What the updates will do is kill off the last remnants of the “blast and pray” mentality. In the past, you could point to the open rates as a way to show your subscribers were paying attention. Given the average open rate is 20% and the average click-through rate is 2%, that’s not surprising. However, if you take away the opening rates, you are looking at the same stats as the direct response industry used to enjoy, back in ’90s. When every letter costs you money, you become very precise with your customer targeting and information. I think that the same will happen here. Email marketing has been neglected because it was cheap and easy. However, if you have to work for your metrics – a click, response or website visit – you will pay close attention to the content you are producing and its value to your readers.
Where does that leave me?
Take a fresh look at your transactional emails (welcome emails, receipts, aftersales). They already enjoy the highest click rates and I expect them to become even more valuable as they follow a positive, concrete reaction from the reader. The same applies to your automation funnels – review any of them where the opening rate is used as a trigger.
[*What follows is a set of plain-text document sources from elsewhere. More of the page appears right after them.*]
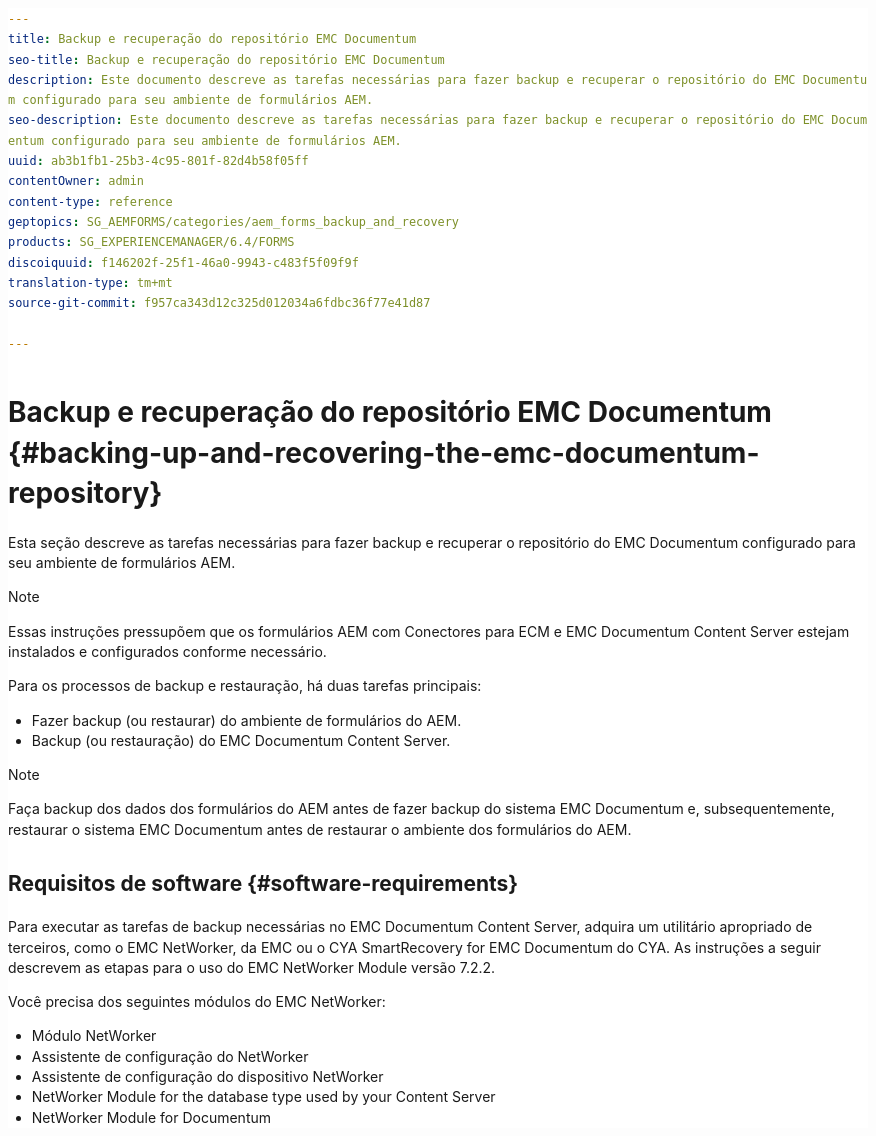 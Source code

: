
 ```yaml
---
title: Backup e recuperação do repositório EMC Documentum
seo-title: Backup e recuperação do repositório EMC Documentum
description: Este documento descreve as tarefas necessárias para fazer backup e recuperar o repositório do EMC Documentum configurado para seu ambiente de formulários AEM.
seo-description: Este documento descreve as tarefas necessárias para fazer backup e recuperar o repositório do EMC Documentum configurado para seu ambiente de formulários AEM.
uuid: ab3b1fb1-25b3-4c95-801f-82d4b58f05ff
contentOwner: admin
content-type: reference
geptopics: SG_AEMFORMS/categories/aem_forms_backup_and_recovery
products: SG_EXPERIENCEMANAGER/6.4/FORMS
discoiquuid: f146202f-25f1-46a0-9943-c483f5f09f9f
translation-type: tm+mt
source-git-commit: f957ca343d12c325d012034a6fdbc36f77e41d87

---
```



# Backup e recuperação do repositório EMC Documentum {#backing-up-and-recovering-the-emc-documentum-repository}

Esta seção descreve as tarefas necessárias para fazer backup e recuperar o repositório do EMC Documentum configurado para seu ambiente de formulários AEM.

>[!NOTE]
>
>Essas instruções pressupõem que os formulários AEM com Conectores para ECM e EMC Documentum Content Server estejam instalados e configurados conforme necessário.

Para os processos de backup e restauração, há duas tarefas principais:

* Fazer backup (ou restaurar) do ambiente de formulários do AEM.
* Backup (ou restauração) do EMC Documentum Content Server.

>[!NOTE]
>
>Faça backup dos dados dos formulários do AEM antes de fazer backup do sistema EMC Documentum e, subsequentemente, restaurar o sistema EMC Documentum antes de restaurar o ambiente dos formulários do AEM.

## Requisitos de software {#software-requirements}

Para executar as tarefas de backup necessárias no EMC Documentum Content Server, adquira um utilitário apropriado de terceiros, como o EMC NetWorker, da EMC ou o CYA SmartRecovery for EMC Documentum do CYA. As instruções a seguir descrevem as etapas para o uso do EMC NetWorker Module versão 7.2.2.

Você precisa dos seguintes módulos do EMC NetWorker:

* Módulo NetWorker
* Assistente de configuração do NetWorker
* Assistente de configuração do dispositivo NetWorker
* NetWorker Module for the database type used by your Content Server
* NetWorker Module for Documentum
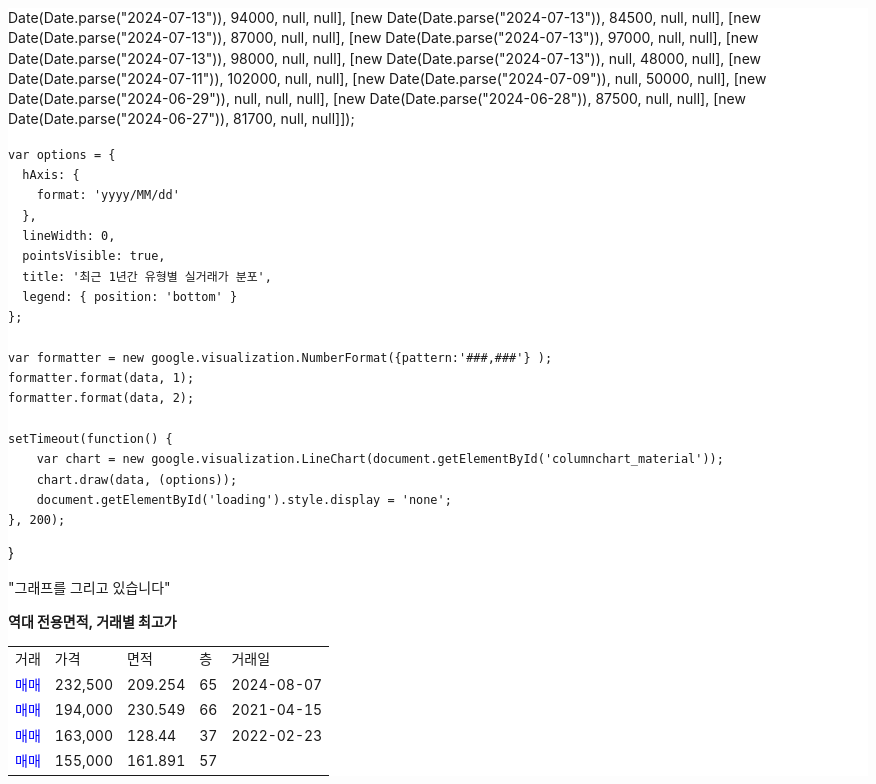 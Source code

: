 Date(Date.parse("2024-07-13")), 94000, null, null], [new Date(Date.parse("2024-07-13")), 84500, null, null], [new Date(Date.parse("2024-07-13")), 87000, null, null], [new Date(Date.parse("2024-07-13")), 97000, null, null], [new Date(Date.parse("2024-07-13")), 98000, null, null], [new Date(Date.parse("2024-07-13")), null, 48000, null], [new Date(Date.parse("2024-07-11")), 102000, null, null], [new Date(Date.parse("2024-07-09")), null, 50000, null], [new Date(Date.parse("2024-06-29")), null, null, null], [new Date(Date.parse("2024-06-28")), 87500, null, null], [new Date(Date.parse("2024-06-27")), 81700, null, null]]);

    var options = {
      hAxis: {
        format: 'yyyy/MM/dd'
      },    
      lineWidth: 0,
      pointsVisible: true,    
      title: '최근 1년간 유형별 실거래가 분포',
      legend: { position: 'bottom' }
    };

    var formatter = new google.visualization.NumberFormat({pattern:'###,###'} );
    formatter.format(data, 1);
    formatter.format(data, 2);
    
    setTimeout(function() {
        var chart = new google.visualization.LineChart(document.getElementById('columnchart_material'));
        chart.draw(data, (options));
        document.getElementById('loading').style.display = 'none';
    }, 200);
  }
</script>


<div id="loading" style="z-index:20; display: block; margin-left: 0px">"그래프를 그리고 있습니다"</div>
<div id="columnchart_material" style="width: 95%; margin-left: 0px; display: block"></div>

<b>역대 전용면적, 거래별 최고가</b>
<table class="sortable">
    <tr>
      <td>거래</td>
      <td>가격</td>
      <td>면적</td>
      <td>층</td>
      <td>거래일</td>
    </tr>
        <tr>
          <td><a style="color: blue">매매</a></td>
          <td>232,500</td>
          <td>209.254</td>
          <td>65</td>
          <td>2024-08-07</td>
        </tr>            <tr>
          <td><a style="color: blue">매매</a></td>
          <td>194,000</td>
          <td>230.549</td>
          <td>66</td>
          <td>2021-04-15</td>
        </tr>            <tr>
          <td><a style="color: blue">매매</a></td>
          <td>163,000</td>
          <td>128.44</td>
          <td>37</td>
          <td>2022-02-23</td>
        </tr>            <tr>
          <td><a style="color: blue">매매</a></td>
          <td>155,000</td>
          <td>161.891</td>
          <td>57</td>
Segmentation will go back to what we know about our subscribers, just as much as what they do. Surveys, quizzes and one-click questions will feature even more strongly. Your list cleaning efforts will also need adjustment – instead of siphoning off the inactive 20% of your list, look at a periodic date trigger to ask your readers if they still want to hear from you.
Finally, I expect to see more gamified emails which encourage clicks (like this superhero one from Stripo) or a rewards scheme for members who check in regularly. Interactive emails are slowly taking off and
I also expect the value of email to go up, especially if ad targeting is thrown into confusion. Apple already allows people to opt-out of app tracking on mobile with the 14.5 update and web tracking on Safari. It’s no longer enough to throw money at a channel and hope for the best.
You need a relationship with your audience to be worthy of their attention.